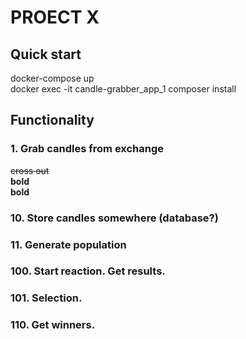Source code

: # PROECT X
## Quick start
docker-compose up  
docker exec -it candle-grabber_app_1 composer install

## Functionality
### 1. Grab candles from exchange
~~cross out~~  
**bold**  
__bold__  
### 10. Store candles somewhere (database?)
### 11. Generate population
### 100. Start reaction. Get results.
### 101. Selection.
### 110. Get winners.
= = =
Exercise description:
Set down every record word for word and leave out the pictures.

Solution to this problem:
Source code

: # PROECT X
## Quick start
docker-compose up  
docker exec -it candle-grabber_app_1 composer install

## Functionality
### 1. Grab candles from exchange
~~cross out~~  
**bold**  
__bold__  
### 10. Store candles somewhere (database?)
### 11. Generate population
### 100. Start reaction. Get results.
### 101. Selection.
### 110. Get winners.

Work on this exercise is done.